Dienstag, 15. April 2003

Pensionsreform: FP-Bleckmann will nachverhandeln

  • Pühringer: Änderungen nötig
  • Alle sind dafür: Solidarbeitrag für Polit-Pensionisten

Kein Ende der Debatte um die Pensionsreform: Wie FPÖ-Generalin Bleckmann bestätigt, will die FPÖ noch einmal nachverhandeln. Auch wenn Koalitionspartner ÖVP die Renten-Neuregelung am 29. April im Ministerrat absegnen lassen will. Die Reaktionen aus der Bevölkerung würden laut Bleckmann neue Verhandlungen notwendig machen.

Die FPÖ warte die Begutachtungsfrist ab und werde die Stellungnahmen einarbeiten. Ob die Fristen, die die ÖVP wünsche, einzuhalten sei, werde man sehen. Die FPÖ-Spitze hatte am Montag in Klausur über die Reform beraten.
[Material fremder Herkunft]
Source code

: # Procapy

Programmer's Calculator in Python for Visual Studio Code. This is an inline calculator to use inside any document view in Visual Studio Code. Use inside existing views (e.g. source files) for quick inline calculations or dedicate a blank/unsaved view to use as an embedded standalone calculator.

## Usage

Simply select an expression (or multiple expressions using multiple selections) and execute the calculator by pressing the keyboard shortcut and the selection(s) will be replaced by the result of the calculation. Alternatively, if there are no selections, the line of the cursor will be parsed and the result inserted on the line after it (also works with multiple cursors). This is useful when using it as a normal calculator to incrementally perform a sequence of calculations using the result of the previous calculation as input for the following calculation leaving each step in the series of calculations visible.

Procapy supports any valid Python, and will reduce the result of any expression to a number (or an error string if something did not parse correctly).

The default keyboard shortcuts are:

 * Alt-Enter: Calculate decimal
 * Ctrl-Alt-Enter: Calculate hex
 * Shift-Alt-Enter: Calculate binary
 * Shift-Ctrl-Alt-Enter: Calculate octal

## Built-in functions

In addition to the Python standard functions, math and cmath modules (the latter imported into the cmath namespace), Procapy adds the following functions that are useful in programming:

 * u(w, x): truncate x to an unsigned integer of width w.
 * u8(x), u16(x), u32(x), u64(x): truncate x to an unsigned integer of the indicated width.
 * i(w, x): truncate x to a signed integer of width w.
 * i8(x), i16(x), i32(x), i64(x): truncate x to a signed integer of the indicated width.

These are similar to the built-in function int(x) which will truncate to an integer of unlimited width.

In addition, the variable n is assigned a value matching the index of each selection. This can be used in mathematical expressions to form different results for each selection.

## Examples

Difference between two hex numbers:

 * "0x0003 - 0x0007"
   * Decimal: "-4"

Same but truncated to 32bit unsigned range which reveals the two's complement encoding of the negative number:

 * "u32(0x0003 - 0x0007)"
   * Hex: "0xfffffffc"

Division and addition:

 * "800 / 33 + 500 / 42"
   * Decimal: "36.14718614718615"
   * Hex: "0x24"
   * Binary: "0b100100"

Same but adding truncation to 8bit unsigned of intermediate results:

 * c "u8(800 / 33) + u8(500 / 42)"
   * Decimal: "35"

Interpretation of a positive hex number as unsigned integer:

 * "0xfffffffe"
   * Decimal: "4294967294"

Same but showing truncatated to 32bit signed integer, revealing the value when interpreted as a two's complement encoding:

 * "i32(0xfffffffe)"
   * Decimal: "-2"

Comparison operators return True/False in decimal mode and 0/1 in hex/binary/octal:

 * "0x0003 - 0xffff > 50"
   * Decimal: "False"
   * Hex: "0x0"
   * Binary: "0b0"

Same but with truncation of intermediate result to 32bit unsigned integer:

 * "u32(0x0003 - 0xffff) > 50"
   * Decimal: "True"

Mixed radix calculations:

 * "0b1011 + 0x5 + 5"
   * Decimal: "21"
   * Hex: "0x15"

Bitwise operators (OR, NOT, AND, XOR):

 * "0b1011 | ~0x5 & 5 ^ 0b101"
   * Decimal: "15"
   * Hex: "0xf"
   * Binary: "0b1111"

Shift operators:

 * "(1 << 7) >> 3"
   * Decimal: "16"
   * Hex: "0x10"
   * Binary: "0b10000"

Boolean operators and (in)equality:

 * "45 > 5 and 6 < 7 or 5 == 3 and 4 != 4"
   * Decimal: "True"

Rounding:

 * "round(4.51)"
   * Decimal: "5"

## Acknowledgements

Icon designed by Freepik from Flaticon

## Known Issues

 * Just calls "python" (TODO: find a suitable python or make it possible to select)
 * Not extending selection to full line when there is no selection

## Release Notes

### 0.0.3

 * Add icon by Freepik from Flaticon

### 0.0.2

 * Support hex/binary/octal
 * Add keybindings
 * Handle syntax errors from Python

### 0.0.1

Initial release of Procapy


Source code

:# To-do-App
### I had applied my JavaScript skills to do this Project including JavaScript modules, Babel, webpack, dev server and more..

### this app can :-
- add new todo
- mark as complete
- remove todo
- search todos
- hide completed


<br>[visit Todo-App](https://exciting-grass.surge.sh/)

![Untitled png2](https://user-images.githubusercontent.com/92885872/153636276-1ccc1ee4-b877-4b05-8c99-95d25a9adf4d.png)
Seit Tagen hält sich Freiheitlichen-Chef Herbert Haupt aber bedeckt.

Alle Parteien für "Solidarabgabe"
Politiker, die nach wie vor vom "alten Pensionssystem" profitieren, müssen sich auf Eingriffe gefasst machen. Alle vier Parlamentsparteien sprachen sich für eine "Solidarabgabe" aus. Wie hoch diese ausfallen wird, ist aber unklar. Die Rede ist von einem zweistelligen Prozentsatz. Indessen gab VP-Generalsekretär Reinhold Lopatka eine neue Linie zur Verteidigung der Pensionsreform aus: Es gehe auch um die Finanzierung der Steuerreform.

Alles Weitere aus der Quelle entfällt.